ESPNcricinfo understands updated plans for Gabba Test were approved by BCCI office bearers on December 29
India have formally sought reassurance that the biosecurity bubble terms of their time in Sydney will not be tightened any further for the final Test in Brisbane.
A report on Thursday morning – day one of the SCG Test – said that the BCCI had officially written to CA to say it did not want to head to Brisbane. ESPNcricinfo understands while BCCI secretary Jay Shah signed off on the terms on December 29, the team management helmed by the coach Ravi Shastri have pressed for guarantees that they will not face tighter confinement if they leave New South Wales for Queensland.
The players are not confined to their rooms when at the team hotels in Sydney and Brisbane – which have been entirely booked out by CA – and are able to mingle in communal areas. The one difference is that the restrictions in Sydney are CA protocols while those in Brisbane are imposed by the Queensland government as the terms to allow exemptions to be granted.

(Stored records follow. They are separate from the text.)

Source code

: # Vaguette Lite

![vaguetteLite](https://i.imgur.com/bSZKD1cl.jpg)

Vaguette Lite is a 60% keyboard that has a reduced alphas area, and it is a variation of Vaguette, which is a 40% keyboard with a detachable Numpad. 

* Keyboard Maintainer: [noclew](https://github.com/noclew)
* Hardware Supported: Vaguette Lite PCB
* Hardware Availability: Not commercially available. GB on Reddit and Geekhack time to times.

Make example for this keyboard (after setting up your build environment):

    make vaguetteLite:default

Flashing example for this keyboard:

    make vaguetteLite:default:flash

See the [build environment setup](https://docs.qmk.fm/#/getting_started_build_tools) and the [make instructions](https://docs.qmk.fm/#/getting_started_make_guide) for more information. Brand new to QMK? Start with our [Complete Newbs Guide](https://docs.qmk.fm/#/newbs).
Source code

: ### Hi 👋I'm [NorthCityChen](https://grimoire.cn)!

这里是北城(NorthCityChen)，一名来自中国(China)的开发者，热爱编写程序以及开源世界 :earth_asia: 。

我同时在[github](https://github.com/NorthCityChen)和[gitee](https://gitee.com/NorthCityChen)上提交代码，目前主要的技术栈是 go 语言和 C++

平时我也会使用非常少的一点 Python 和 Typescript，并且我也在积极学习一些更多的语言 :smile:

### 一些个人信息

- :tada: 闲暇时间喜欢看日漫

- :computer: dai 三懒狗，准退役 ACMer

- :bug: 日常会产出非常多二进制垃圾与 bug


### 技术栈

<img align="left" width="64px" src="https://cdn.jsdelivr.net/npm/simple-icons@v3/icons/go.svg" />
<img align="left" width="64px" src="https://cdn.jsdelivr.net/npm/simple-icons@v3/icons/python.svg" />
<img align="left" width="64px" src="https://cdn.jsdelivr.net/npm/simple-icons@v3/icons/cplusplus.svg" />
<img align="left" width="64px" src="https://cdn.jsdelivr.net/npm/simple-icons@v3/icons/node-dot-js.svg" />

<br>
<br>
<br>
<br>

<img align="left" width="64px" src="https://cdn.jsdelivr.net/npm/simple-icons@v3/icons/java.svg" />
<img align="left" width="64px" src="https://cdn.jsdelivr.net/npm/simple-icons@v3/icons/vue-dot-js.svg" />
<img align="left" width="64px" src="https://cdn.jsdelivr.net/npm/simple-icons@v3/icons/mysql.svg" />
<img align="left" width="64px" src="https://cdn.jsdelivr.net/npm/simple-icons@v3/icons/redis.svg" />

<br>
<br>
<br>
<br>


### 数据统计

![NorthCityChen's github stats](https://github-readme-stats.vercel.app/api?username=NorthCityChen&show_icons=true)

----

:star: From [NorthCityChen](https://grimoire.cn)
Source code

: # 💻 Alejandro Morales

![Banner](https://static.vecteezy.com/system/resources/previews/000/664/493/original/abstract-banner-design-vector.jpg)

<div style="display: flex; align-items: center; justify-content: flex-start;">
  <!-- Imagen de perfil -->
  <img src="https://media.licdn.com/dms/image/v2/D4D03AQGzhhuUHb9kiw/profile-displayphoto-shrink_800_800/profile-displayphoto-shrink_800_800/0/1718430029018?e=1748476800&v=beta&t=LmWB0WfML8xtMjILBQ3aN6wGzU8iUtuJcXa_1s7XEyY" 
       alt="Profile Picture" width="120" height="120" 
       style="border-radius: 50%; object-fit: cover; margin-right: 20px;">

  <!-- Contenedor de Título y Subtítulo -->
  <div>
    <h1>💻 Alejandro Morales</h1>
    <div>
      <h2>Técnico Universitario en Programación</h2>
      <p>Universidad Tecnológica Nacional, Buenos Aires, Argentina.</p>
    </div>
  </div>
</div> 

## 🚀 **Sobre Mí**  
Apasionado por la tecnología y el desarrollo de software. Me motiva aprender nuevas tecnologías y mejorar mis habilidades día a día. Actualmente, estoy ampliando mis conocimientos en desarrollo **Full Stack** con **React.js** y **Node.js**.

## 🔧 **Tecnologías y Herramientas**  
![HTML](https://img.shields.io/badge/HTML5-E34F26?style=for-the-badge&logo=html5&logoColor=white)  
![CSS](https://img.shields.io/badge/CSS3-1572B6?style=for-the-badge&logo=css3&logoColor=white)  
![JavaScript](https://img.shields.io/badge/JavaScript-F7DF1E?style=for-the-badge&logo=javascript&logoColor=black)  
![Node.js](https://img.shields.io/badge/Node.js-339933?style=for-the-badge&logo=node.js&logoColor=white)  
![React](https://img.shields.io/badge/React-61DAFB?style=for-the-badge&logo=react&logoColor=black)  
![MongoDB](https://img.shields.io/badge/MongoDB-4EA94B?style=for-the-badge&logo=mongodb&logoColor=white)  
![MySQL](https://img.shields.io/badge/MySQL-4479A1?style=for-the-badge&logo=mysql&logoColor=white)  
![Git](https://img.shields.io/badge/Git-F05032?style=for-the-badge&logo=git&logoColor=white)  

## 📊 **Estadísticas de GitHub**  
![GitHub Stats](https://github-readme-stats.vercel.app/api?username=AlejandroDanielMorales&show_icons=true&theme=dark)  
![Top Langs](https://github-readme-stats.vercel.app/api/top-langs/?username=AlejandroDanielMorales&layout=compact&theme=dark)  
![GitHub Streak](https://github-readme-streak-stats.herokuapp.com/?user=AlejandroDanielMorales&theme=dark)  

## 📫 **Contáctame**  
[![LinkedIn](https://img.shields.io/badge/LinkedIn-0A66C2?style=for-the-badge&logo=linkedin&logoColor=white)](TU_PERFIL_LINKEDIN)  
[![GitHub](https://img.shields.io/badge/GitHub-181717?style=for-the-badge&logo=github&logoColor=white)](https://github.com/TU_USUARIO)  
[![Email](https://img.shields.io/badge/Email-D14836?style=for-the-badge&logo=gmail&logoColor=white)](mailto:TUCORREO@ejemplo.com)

In a development on Thursday that may become relevant to the broader arrangements for Test, Queensland recorded its first case of community transmission of Covid-19 in 113 days when a cleaner who worked a quarantine hotel in Brisbane tested positive for the UK strain of the virus which is more transmissible.
On the eve of the SCG Test Ajinkya Rahane, the India captain, said that quarantine was tough for the players. “We know that life outside in Sydney is completely normal but players are in quarantine, which is a challenge,” he said. “But we have to face it. We are not complaining about anything. We are just focusing on tomorrow’s game. And just want to start well tomorrow again.”
Australia captain Tim Paine had referenced the power India hold and suggested it could mean a late change to the schedule could be made. “I wouldn’t say [there’s] frustration, I’d just say a bit of uncertainty because when you hear things like that coming, particularly from India, who we know hold a lot of power in world cricket, it’s likely that it could happen.”